[Input data]
==============================

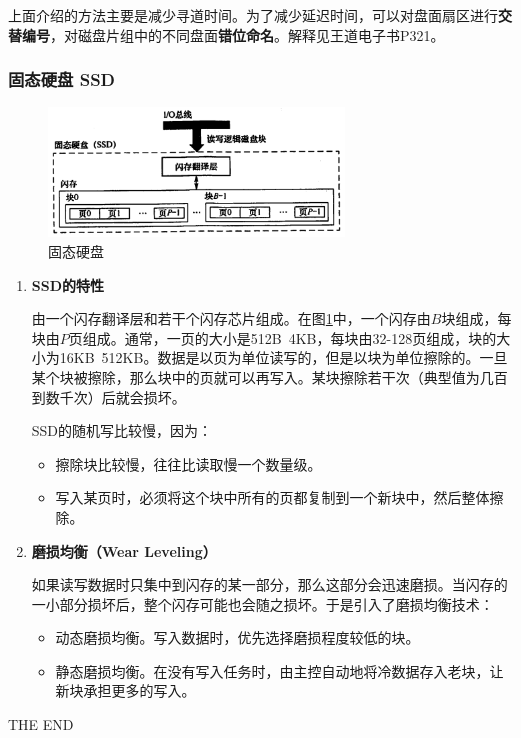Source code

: \documentclass[12pt, a4paper, oneside]{ctexart}
\begin{document}
上面介绍的方法主要是减少寻道时间。为了减少延迟时间，可以对盘面扇区进行\textbf{交替编号}，对磁盘片组中的不同盘面\textbf{错位命名}。解释见王道电子书P321。

\subsubsection{固态硬盘 SSD}

\begin{figure}
  \centering
  \includegraphics[width=0.7\textwidth]{./images/ssd.png}
  \caption{固态硬盘}
  \label{ssd}
\end{figure}

\begin{enumerate}
  \item {\bf SSD的特性}
  
  由一个闪存翻译层和若干个闪存芯片组成。在图\ref{ssd}中，一个闪存由$B$块组成，每块由$P$页组成。通常，一页的大小是512B~4KB，每块由32-128页组成，块的大小为16KB~512KB。数据是以页为单位读写的，但是以块为单位擦除的。一旦某个块被擦除，那么块中的页就可以再写入。某块擦除若干次（典型值为几百到数千次）后就会损坏。

  SSD的随机写比较慢，因为：
  \begin{itemize}
    \item 擦除块比较慢，往往比读取慢一个数量级。
    \item 写入某页时，必须将这个块中所有的页都复制到一个新块中，然后整体擦除。
  \end{itemize}

  \item {\bf 磨损均衡（Wear Leveling）}
  
  如果读写数据时只集中到闪存的某一部分，那么这部分会迅速磨损。当闪存的一小部分损坏后，整个闪存可能也会随之损坏。于是引入了磨损均衡技术：
  \begin{itemize}
    \item 动态磨损均衡。写入数据时，优先选择磨损程度较低的块。
    \item 静态磨损均衡。在没有写入任务时，由主控自动地将冷数据存入老块，让新块承担更多的写入。
  \end{itemize}
\end{enumerate}

\vspace*{30pt}

\begin{center}
  \Large{THE END}
\end{center}
\end{document}
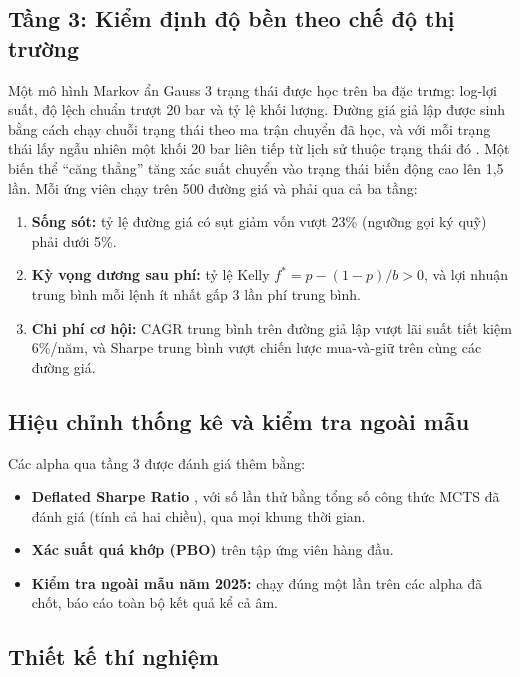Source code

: \documentclass[12pt,a4paper]{article}
\begin{document}
\subsection{Tầng 3: Kiểm định độ bền theo chế độ thị trường}

Một mô hình Markov ẩn Gauss 3 trạng thái được học trên ba đặc trưng: log-lợi suất, độ lệch chuẩn trượt 20 bar và tỷ lệ khối lượng. Đường giá giả lập được sinh bằng cách chạy chuỗi trạng thái theo ma trận chuyển đã học, và với mỗi trạng thái lấy ngẫu nhiên một khối 20 bar liên tiếp từ lịch sử thuộc trạng thái đó \citep{kunsch1989block}. Một biến thể ``căng thẳng'' tăng xác suất chuyển vào trạng thái biến động cao lên 1,5 lần. Mỗi ứng viên chạy trên 500 đường giá và phải qua cả ba tầng:
\begin{enumerate}
  \item \textbf{Sống sót:} tỷ lệ đường giá có sụt giảm vốn vượt 23\% (ngưỡng gọi ký quỹ) phải dưới 5\%.
  \item \textbf{Kỳ vọng dương sau phí:} tỷ lệ Kelly \citep{kelly1956} $f^* = p - (1-p)/b > 0$, và lợi nhuận trung bình mỗi lệnh ít nhất gấp 3 lần phí trung bình.
  \item \textbf{Chi phí cơ hội:} CAGR trung bình trên đường giả lập vượt lãi suất tiết kiệm 6\%/năm, và Sharpe trung bình vượt chiến lược mua-và-giữ trên cùng các đường giá.
\end{enumerate}

\subsection{Hiệu chỉnh thống kê và kiểm tra ngoài mẫu}
\label{sec:stats}

Các alpha qua tầng 3 được đánh giá thêm bằng:
\begin{itemize}
  \item \textbf{Deflated Sharpe Ratio} \citep{bailey2014dsr}, với số lần thử bằng tổng số công thức MCTS đã đánh giá (tính cả hai chiều), qua mọi khung thời gian.
  \item \textbf{Xác suất quá khớp (PBO)} \citep{bailey2017pbo} trên tập ứng viên hàng đầu.
  \item \textbf{Kiểm tra ngoài mẫu năm 2025:} chạy đúng một lần trên các alpha đã chốt, báo cáo toàn bộ kết quả kể cả âm.
\end{itemize}

\subsection{Thiết kế thí nghiệm}
\end{document}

==============================

[Directions for this task]
Your answer should be a precise transcript of the entries, minus the pictures.

[Written answer]
Source code

: \documentclass[12pt, a4paper, oneside]{ctexart}
\begin{document}
上面介绍的方法主要是减少寻道时间。为了减少延迟时间，可以对盘面扇区进行\textbf{交替编号}，对磁盘片组中的不同盘面\textbf{错位命名}。解释见王道电子书P321。

\subsubsection{固态硬盘 SSD}

\begin{figure}
  \centering
  \includegraphics[width=0.7\textwidth]{./images/ssd.png}
  \caption{固态硬盘}
  \label{ssd}
\end{figure}

\begin{enumerate}
  \item {\bf SSD的特性}
  
  由一个闪存翻译层和若干个闪存芯片组成。在图\ref{ssd}中，一个闪存由$B$块组成，每块由$P$页组成。通常，一页的大小是512B~4KB，每块由32-128页组成，块的大小为16KB~512KB。数据是以页为单位读写的，但是以块为单位擦除的。一旦某个块被擦除，那么块中的页就可以再写入。某块擦除若干次（典型值为几百到数千次）后就会损坏。

  SSD的随机写比较慢，因为：
  \begin{itemize}
    \item 擦除块比较慢，往往比读取慢一个数量级。
    \item 写入某页时，必须将这个块中所有的页都复制到一个新块中，然后整体擦除。
  \end{itemize}

  \item {\bf 磨损均衡（Wear Leveling）}
  
  如果读写数据时只集中到闪存的某一部分，那么这部分会迅速磨损。当闪存的一小部分损坏后，整个闪存可能也会随之损坏。于是引入了磨损均衡技术：
  \begin{itemize}
    \item 动态磨损均衡。写入数据时，优先选择磨损程度较低的块。
    \item 静态磨损均衡。在没有写入任务时，由主控自动地将冷数据存入老块，让新块承担更多的写入。
  \end{itemize}
\end{enumerate}

\vspace*{30pt}

\begin{center}
  \Large{THE END}
\end{center}
\end{document}
Source code

: \documentclass[12pt,a4paper]{article}
\begin{document}
\subsection{Tầng 3: Kiểm định độ bền theo chế độ thị trường}

Một mô hình Markov ẩn Gauss 3 trạng thái được học trên ba đặc trưng: log-lợi suất, độ lệch chuẩn trượt 20 bar và tỷ lệ khối lượng. Đường giá giả lập được sinh bằng cách chạy chuỗi trạng thái theo ma trận chuyển đã học, và với mỗi trạng thái lấy ngẫu nhiên một khối 20 bar liên tiếp từ lịch sử thuộc trạng thái đó \citep{kunsch1989block}. Một biến thể ``căng thẳng'' tăng xác suất chuyển vào trạng thái biến động cao lên 1,5 lần. Mỗi ứng viên chạy trên 500 đường giá và phải qua cả ba tầng:
\begin{enumerate}
  \item \textbf{Sống sót:} tỷ lệ đường giá có sụt giảm vốn vượt 23\% (ngưỡng gọi ký quỹ) phải dưới 5\%.
  \item \textbf{Kỳ vọng dương sau phí:} tỷ lệ Kelly \citep{kelly1956} $f^* = p - (1-p)/b > 0$, và lợi nhuận trung bình mỗi lệnh ít nhất gấp 3 lần phí trung bình.
  \item \textbf{Chi phí cơ hội:} CAGR trung bình trên đường giả lập vượt lãi suất tiết kiệm 6\%/năm, và Sharpe trung bình vượt chiến lược mua-và-giữ trên cùng các đường giá.
\end{enumerate}

\subsection{Hiệu chỉnh thống kê và kiểm tra ngoài mẫu}
\label{sec:stats}

Các alpha qua tầng 3 được đánh giá thêm bằng:
\begin{itemize}
  \item \textbf{Deflated Sharpe Ratio} \citep{bailey2014dsr}, với số lần thử bằng tổng số công thức MCTS đã đánh giá (tính cả hai chiều), qua mọi khung thời gian.
  \item \textbf{Xác suất quá khớp (PBO)} \citep{bailey2017pbo} trên tập ứng viên hàng đầu.
  \item \textbf{Kiểm tra ngoài mẫu năm 2025:} chạy đúng một lần trên các alpha đã chốt, báo cáo toàn bộ kết quả kể cả âm.
\end{itemize}

\subsection{Thiết kế thí nghiệm}
\end{document}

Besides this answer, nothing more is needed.